Look through the entries that follow and return each line that has the string "sistemas".

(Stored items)
-- Opening Marker --
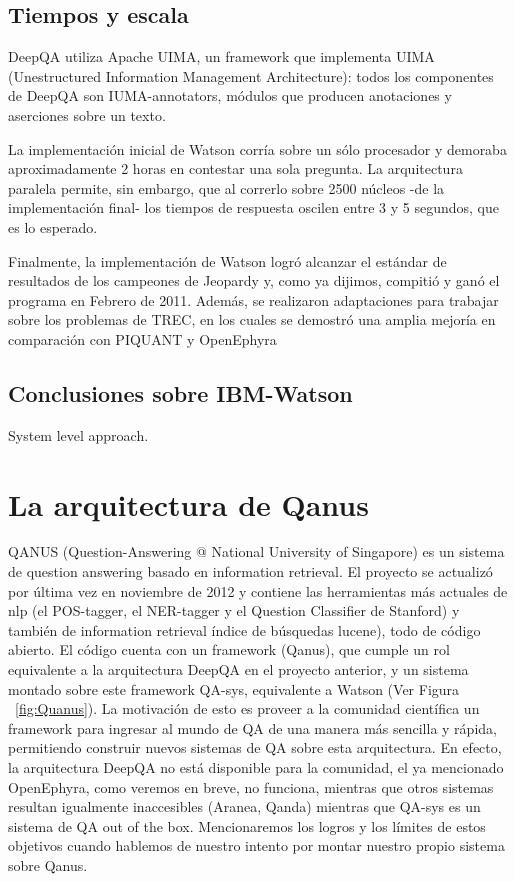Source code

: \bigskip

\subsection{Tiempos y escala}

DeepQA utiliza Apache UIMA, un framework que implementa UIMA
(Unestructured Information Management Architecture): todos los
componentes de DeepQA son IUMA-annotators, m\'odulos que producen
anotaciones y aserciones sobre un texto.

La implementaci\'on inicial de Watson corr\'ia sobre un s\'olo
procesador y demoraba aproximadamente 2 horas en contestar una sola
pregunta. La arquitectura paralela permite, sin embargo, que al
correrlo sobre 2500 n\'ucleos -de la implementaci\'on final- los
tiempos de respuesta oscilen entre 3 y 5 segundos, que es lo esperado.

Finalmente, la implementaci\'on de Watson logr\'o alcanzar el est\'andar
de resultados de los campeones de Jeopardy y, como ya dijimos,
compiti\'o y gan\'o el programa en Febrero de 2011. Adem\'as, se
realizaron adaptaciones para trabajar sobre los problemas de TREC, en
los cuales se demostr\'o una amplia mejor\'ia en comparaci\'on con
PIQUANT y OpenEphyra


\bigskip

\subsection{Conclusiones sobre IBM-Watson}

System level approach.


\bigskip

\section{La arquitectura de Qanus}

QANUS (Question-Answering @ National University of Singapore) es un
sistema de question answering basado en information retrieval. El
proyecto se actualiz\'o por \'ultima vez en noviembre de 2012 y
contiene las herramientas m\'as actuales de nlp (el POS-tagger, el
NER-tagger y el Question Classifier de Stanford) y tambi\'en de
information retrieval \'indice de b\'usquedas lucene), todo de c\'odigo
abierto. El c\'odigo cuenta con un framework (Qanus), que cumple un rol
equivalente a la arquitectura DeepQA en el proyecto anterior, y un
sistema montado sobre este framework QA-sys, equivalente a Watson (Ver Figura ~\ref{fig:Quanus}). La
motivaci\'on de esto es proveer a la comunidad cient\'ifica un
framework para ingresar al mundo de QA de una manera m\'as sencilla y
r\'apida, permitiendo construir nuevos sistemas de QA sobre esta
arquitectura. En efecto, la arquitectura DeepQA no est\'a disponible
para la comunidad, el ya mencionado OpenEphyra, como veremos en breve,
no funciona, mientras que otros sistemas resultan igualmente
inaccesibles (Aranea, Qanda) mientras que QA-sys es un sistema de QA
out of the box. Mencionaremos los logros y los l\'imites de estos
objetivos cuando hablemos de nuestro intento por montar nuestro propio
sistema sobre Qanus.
-- Closing Marker --
-- Opening Marker --
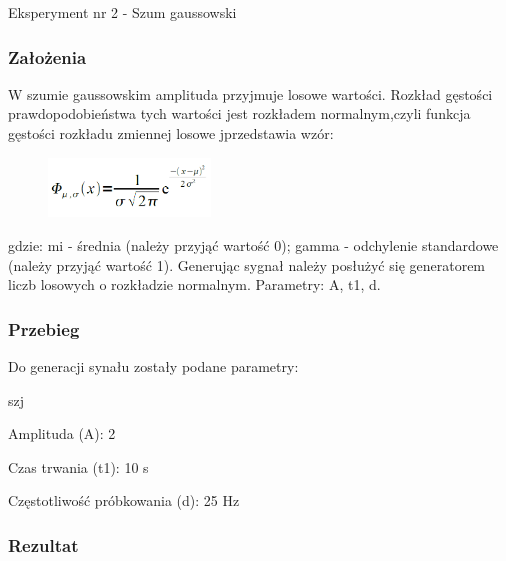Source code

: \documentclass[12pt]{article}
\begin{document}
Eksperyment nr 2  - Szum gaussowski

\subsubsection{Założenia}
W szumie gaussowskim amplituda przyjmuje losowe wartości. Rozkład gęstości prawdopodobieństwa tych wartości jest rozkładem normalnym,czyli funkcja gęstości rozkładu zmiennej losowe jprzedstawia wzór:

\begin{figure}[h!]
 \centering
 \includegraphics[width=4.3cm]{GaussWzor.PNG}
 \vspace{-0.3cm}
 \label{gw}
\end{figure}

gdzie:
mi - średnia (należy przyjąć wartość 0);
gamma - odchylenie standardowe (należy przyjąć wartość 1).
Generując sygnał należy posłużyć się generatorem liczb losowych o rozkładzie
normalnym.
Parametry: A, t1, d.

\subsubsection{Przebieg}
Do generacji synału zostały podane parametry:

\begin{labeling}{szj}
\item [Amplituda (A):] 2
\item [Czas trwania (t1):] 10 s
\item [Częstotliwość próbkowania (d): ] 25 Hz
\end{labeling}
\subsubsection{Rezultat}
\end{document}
-- Closing Marker --
_Response below_
r\'apida, permitiendo construir nuevos sistemas de QA sobre esta
no funciona, mientras que otros sistemas resultan igualmente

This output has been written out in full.